THE Nigerian government has launched the Nigerian Upstream Cost Optimisation Programme, which is aimed at boosting industry collaboration and process enhancement, according to Minister of State for Petroleum Resources, Timipre Sylva.
The programme aims to cut down the cost of crude oil production to $10 per barrel as a reduction of oil extraction costs remains pivotal to allowing the country to maximise profits from oil. The minister further stated that the high cost of oil production will rob the country of its desire to attract foreign investment and be a globally competitive oil player.
He listed a few issues that need to be fixed including capital expenditure, operational cost, a high magnitude of crude loss and the multiplicity of tariffs He noted that currently, the average total cost is now below $30 per barrel for joint venture contracts and less than $20 for production sharing contracts, urging that more needs to be done to reach a consensus to facilitate a reduced cost of extraction.

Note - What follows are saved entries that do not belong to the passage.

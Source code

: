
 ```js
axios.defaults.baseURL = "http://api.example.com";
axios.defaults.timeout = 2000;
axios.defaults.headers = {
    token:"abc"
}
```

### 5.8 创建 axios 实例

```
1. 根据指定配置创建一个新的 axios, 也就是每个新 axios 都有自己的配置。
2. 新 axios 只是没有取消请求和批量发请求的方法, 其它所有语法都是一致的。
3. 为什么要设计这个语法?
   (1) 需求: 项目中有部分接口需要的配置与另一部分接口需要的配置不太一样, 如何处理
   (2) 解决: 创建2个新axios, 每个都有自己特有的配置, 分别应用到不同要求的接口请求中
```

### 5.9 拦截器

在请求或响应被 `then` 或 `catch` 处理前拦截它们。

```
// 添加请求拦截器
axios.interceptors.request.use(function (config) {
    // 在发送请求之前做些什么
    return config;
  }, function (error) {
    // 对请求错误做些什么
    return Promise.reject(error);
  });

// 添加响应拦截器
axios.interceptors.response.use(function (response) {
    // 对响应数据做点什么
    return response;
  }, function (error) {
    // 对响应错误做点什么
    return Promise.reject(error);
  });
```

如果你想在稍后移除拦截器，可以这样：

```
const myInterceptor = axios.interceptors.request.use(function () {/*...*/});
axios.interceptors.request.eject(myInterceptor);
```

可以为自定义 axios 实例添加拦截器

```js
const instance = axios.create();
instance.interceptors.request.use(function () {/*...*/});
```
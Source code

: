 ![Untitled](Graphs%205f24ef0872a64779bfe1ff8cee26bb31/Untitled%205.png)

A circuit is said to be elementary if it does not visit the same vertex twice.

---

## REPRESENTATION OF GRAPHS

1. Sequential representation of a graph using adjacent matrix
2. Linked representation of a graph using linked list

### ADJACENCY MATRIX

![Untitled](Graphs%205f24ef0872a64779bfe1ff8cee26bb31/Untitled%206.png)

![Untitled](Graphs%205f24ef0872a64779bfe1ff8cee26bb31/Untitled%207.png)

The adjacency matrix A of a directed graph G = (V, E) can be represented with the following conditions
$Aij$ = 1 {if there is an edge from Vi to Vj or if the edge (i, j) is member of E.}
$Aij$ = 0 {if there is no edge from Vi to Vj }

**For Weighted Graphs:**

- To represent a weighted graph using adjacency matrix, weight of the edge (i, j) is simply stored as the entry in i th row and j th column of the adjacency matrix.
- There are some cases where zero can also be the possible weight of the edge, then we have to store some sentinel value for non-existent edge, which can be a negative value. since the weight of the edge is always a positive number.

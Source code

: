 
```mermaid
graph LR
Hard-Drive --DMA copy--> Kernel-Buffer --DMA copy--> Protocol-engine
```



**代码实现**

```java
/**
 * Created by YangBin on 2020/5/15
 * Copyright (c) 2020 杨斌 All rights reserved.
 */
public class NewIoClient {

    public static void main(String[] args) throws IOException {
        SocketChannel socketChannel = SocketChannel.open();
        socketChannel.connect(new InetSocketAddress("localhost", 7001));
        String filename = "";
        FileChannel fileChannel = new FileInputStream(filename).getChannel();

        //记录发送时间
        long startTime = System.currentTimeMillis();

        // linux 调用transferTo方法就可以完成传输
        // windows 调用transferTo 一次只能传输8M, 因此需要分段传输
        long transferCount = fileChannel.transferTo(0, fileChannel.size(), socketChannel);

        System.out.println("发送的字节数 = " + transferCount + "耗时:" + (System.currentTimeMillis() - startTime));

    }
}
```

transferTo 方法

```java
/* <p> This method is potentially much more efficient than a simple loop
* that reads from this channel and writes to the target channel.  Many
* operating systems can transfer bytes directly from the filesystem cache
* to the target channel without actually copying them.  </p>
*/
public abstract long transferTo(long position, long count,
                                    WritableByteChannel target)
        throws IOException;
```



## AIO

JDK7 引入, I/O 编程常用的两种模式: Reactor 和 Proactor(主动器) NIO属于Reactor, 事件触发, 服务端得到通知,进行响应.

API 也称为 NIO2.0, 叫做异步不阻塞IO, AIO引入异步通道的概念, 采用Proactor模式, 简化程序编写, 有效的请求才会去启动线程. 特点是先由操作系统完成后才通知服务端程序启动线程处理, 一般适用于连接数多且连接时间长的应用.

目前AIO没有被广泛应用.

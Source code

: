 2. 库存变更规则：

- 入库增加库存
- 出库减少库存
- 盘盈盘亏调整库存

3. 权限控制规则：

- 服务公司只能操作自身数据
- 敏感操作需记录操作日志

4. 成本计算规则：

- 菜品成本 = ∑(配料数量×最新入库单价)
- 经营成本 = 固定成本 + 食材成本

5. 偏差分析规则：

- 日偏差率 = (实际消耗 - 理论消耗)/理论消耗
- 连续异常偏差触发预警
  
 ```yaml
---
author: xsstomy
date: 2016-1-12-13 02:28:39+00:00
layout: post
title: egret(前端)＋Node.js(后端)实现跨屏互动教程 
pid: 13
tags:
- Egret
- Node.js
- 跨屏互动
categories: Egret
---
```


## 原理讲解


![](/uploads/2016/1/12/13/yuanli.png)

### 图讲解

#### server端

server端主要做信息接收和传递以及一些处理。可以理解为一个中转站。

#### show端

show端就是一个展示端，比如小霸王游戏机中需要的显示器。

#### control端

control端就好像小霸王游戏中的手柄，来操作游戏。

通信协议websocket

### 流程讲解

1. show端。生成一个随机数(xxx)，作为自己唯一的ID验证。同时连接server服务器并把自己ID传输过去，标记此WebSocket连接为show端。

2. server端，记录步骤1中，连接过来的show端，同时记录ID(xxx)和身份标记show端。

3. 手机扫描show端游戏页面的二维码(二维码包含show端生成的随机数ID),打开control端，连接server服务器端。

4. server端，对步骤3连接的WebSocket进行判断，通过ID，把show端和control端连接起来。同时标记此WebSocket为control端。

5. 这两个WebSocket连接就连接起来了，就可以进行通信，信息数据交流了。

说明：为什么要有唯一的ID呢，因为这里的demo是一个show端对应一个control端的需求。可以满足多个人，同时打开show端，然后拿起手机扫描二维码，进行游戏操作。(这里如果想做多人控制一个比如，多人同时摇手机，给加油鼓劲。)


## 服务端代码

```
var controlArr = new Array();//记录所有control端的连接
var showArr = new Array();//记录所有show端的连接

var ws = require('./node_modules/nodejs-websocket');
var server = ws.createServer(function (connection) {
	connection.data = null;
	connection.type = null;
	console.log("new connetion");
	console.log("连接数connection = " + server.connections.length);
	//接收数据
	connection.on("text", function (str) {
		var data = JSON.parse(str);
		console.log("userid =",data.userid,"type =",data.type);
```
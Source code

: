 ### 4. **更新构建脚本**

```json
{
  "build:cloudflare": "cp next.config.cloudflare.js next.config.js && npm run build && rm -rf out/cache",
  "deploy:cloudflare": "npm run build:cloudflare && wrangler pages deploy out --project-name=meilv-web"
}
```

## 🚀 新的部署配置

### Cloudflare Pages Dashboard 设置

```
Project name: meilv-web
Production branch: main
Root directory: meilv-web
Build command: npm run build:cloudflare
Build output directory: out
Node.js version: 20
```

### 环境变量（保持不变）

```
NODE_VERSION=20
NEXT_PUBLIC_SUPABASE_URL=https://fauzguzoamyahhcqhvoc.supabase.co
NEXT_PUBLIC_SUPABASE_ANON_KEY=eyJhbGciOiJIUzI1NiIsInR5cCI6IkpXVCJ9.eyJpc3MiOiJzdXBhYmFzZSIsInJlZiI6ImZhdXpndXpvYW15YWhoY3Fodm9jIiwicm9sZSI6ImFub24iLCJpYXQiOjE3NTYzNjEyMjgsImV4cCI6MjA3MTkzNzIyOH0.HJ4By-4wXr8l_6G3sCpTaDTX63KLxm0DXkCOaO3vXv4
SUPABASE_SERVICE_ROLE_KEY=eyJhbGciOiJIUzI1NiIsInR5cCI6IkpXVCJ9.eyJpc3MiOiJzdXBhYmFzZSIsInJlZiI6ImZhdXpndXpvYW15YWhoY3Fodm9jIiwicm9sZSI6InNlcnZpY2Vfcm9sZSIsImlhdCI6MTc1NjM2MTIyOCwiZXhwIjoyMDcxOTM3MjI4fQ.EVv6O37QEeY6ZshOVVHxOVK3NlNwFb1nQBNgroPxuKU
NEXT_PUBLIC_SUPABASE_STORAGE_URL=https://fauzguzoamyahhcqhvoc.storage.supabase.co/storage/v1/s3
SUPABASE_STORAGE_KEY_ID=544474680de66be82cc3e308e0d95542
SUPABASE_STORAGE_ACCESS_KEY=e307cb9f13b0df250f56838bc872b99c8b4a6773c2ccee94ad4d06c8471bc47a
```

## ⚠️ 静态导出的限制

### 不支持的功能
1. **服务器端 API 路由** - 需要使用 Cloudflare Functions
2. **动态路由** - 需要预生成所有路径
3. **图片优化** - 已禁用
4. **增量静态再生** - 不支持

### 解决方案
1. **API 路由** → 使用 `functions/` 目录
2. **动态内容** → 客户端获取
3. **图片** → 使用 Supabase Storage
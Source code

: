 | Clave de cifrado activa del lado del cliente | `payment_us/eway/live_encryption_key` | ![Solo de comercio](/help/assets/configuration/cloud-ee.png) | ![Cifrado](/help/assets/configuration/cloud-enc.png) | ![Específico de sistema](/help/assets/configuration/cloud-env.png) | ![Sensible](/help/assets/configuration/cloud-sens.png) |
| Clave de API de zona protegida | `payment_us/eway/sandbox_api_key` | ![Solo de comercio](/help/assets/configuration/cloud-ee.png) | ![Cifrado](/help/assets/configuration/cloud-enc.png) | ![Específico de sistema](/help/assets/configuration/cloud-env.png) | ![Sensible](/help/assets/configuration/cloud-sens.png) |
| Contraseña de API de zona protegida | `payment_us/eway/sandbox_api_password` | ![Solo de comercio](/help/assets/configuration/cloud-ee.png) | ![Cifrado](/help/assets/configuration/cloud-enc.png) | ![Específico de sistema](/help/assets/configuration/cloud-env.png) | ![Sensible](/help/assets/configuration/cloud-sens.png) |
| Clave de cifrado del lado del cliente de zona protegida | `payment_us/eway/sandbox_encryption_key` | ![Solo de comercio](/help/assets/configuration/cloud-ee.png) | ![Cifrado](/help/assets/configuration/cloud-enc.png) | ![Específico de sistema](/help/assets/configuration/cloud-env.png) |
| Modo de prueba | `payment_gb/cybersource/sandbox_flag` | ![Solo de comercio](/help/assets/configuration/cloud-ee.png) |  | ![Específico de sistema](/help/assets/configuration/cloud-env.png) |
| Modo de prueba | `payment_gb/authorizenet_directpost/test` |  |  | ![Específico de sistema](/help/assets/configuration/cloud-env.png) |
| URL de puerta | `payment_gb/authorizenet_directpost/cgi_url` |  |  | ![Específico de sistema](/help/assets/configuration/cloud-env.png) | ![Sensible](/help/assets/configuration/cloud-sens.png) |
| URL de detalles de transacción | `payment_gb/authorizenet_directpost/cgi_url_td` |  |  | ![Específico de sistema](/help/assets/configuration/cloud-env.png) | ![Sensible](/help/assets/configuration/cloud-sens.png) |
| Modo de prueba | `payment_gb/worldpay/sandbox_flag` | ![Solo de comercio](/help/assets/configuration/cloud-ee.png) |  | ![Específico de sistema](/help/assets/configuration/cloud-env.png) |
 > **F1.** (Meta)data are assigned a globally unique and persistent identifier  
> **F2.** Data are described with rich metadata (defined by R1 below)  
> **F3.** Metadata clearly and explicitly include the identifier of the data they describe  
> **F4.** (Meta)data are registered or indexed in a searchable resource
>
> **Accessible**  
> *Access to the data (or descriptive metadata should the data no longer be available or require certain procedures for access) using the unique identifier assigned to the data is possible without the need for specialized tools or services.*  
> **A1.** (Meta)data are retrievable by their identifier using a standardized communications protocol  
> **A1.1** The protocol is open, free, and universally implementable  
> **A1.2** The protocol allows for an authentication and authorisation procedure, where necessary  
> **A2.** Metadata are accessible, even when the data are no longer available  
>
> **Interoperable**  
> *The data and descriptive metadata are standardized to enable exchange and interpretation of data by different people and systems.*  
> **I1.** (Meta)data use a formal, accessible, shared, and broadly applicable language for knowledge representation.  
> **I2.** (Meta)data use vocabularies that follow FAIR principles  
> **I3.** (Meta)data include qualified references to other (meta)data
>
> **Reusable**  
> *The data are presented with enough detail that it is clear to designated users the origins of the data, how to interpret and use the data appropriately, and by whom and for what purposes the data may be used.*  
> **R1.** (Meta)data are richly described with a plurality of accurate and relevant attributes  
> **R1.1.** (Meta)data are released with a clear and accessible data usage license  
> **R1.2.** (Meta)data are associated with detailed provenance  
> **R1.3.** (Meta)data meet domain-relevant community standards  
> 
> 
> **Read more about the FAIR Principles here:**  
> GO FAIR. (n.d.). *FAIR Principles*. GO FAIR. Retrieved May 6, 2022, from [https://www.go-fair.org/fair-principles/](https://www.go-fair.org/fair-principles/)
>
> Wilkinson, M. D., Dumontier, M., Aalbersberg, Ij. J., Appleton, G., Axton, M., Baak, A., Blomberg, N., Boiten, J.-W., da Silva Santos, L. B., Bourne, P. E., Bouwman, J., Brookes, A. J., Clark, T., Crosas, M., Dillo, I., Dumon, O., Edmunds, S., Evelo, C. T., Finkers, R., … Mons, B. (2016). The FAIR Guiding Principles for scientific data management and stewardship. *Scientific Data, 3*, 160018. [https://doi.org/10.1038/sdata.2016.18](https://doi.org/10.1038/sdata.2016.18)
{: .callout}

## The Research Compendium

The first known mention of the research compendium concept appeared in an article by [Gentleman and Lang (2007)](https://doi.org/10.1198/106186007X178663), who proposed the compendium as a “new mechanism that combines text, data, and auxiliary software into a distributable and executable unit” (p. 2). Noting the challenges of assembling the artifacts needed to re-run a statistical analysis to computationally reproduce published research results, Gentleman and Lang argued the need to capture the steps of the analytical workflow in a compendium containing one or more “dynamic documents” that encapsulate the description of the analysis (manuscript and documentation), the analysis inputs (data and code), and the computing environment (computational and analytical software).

The Group Managing Director of the Nigerian National Petroleum Corporation (NNPC), Alhaji Mele Kyari, said the corporation is making progress towards securing $2bn in financing by June 2021 in a bid to overhaul the Warri and Kaduna refineries. Kyari also mentioned that an effort to finance repairs to the Port Harcourt refinery was underway after a pre-finance bid for more than $1bn was oversubscribed. He further stated that repayment of finance raised will be from profits and fuel cargoes from the refineries and not in oil cargoes.
Kyari stated that NNPC is renegotiating commercial contract terms with major oil firms to allow for investment in the sector to continue to flow, which is crucial for the nation’s economy. He anticipated that the new commercial terms would be finalised before the Petroleum Industry Bill is passed.